■ **EXERCISE INSTRUCTIONS**: Reproduce every entry word for word. Drop all pictures from the copy.

■ **Records from a data source**:
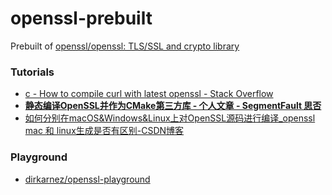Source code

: openssl-prebuilt
================
Prebuilt of [openssl/openssl: TLS/SSL and crypto library](https://github.com/openssl/openssl)

### Tutorials
- [c - How to compile curl with latest openssl - Stack Overflow](https://stackoverflow.com/questions/28426412/how-to-compile-curl-with-latest-openssl)
- [**静态编译OpenSSL并作为CMake第三方库 - 个人文章 - SegmentFault 思否**](https://segmentfault.com/a/1190000016017493)
- [如何分别在macOS&Windows&Linux上对OpenSSL源码进行编译_openssl mac 和 linux生成是否有区别-CSDN博客](https://blog.csdn.net/fancyop/article/details/130418342)

### Playground
- [dirkarnez/openssl-playground](https://github.com/dirkarnez/openssl-playground)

■ **SOLUTION TO THIS TASK**:
Source code

: openssl-prebuilt
================
Prebuilt of [openssl/openssl: TLS/SSL and crypto library](https://github.com/openssl/openssl)

### Tutorials
- [c - How to compile curl with latest openssl - Stack Overflow](https://stackoverflow.com/questions/28426412/how-to-compile-curl-with-latest-openssl)
- [**静态编译OpenSSL并作为CMake第三方库 - 个人文章 - SegmentFault 思否**](https://segmentfault.com/a/1190000016017493)
- [如何分别在macOS&Windows&Linux上对OpenSSL源码进行编译_openssl mac 和 linux生成是否有区别-CSDN博客](https://blog.csdn.net/fancyop/article/details/130418342)

### Playground
- [dirkarnez/openssl-playground](https://github.com/dirkarnez/openssl-playground)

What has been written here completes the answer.